抄録
多細胞生物は、幹細胞の不等分裂により幹細胞自身を複製すると同時に、分化した非幹細胞を生み出し多細胞体制を作り上げる。このような幹細胞の不等分裂により異なる運命をもつ娘細胞が生み出される過程では特定のmRNAやタンパク質が不均等に分布することが重要な役割を果たしている。しかしながら植物幹細胞の不等分裂過程において、どのタンパク質がいつ、どのように不均等分布をするのかについてはまだよくわかっていない。そこで我々は、ヒメツリガネゴケから単離したプロトプラストが不等分裂する幹細胞であることに注目し、植物幹細胞の不等分裂の制御機構ならびに細胞運命の制御機構の解明をめざし研究を進めている。

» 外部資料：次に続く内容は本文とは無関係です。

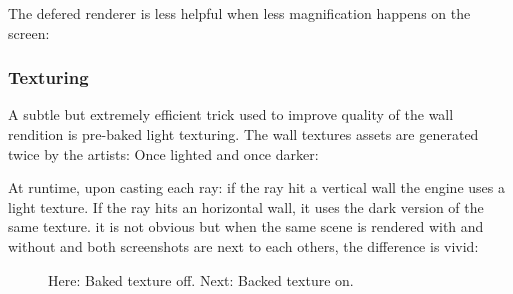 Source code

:\begin{minipage}{\textwidth}

 \centering
\vspace*{0.5cm}

\end{minipage}



\par

\begin{minipage}{\textwidth}
 \centering
 \vspace*{0.5cm}
\end{minipage}
The defered renderer is less helpful when less magnification happens on the screen:\\






















\subsubsection{Texturing}
A subtle but extremely efficient trick used to improve quality of the wall rendition is pre-baked light texturing. The wall textures assets are generated twice by the artists: Once lighted and once darker:\\
  \begin{figure}[H]
\centering
 \end{figure}
\par
  \begin{figure}[H]
\centering
 \end{figure}
\par
At runtime, upon casting each ray: if the ray hit a vertical wall the engine uses a light texture. If the ray hits an horizontal wall, it uses the dark version of the same texture. it is not obvious but when the same scene is rendered with and without and both screenshots are next to each others, the difference is vivid:\\
\begin{minipage}{\textwidth}
\begin{figure}[H]
\centering
 \caption{Here: Baked texture off. Next: Backed texture on.}
 \end{figure}

\begin{figure}[H]
\centering
 
 \end{figure}
 \end{minipage}


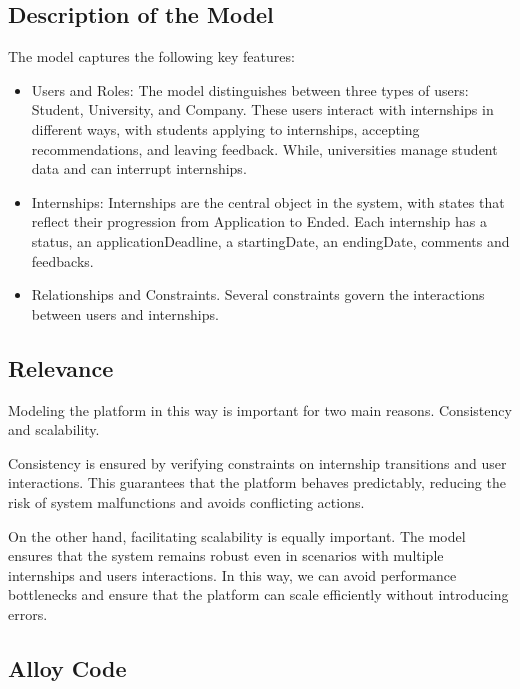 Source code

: \documentclass{article}
\begin{document}
\subsection{Description of the Model}
The model captures the following key features:
\begin{itemize}
    \item Users and Roles:
    The model distinguishes between three types of users: Student, University, and Company. These users interact with internships in different ways, with students applying to internships, accepting recommendations, and leaving feedback. While, universities manage student data and can interrupt internships.
    \item Internships:
    Internships are the central object in the system, with states that reflect their progression from Application to Ended. Each internship has a status, an applicationDeadline, a startingDate, an endingDate, comments and feedbacks.
    \item Relationships and Constraints.
    Several constraints govern the interactions between users and internships.
\end{itemize}
\subsection{Relevance}
Modeling the platform in this way is important for two main reasons. Consistency and scalability.

Consistency is ensured by verifying constraints on internship transitions and user interactions. This guarantees that the platform behaves predictably, reducing the risk of system malfunctions and avoids conflicting actions.

On the other hand, facilitating scalability is equally important. The model ensures that the system remains robust even in scenarios with multiple internships and users interactions. In this way, we can avoid performance bottlenecks and ensure that the platform can scale efficiently without introducing errors.
\subsection{Alloy Code}
\end{document}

これまでに、ヒメツリガネゴケ完全長cDNAをプロトプラストに一過的に過剰発現させるスクリーニングを行い、不等分裂制御に関わると考えられる遺伝子58種類を報告している。次に、これら遺伝子産物が不等分裂の際にどのような局在変化を示すのかを調べる目的で、これら候補遺伝子に対して、遺伝子ターゲティングにより黄色蛍光タンパク質シトリン遺伝子をノックインした形質転換体を作成し、内在性プロモーター制御下におけるシトリンとの融合タンパク質の局在解析を行った。その結果、非幹細胞に比較して幹細胞で強く発現する遺伝子産物を9種類同定することができた。これらの中には植物特異的な転写因子や機能未知なタンパク質が含まれていた。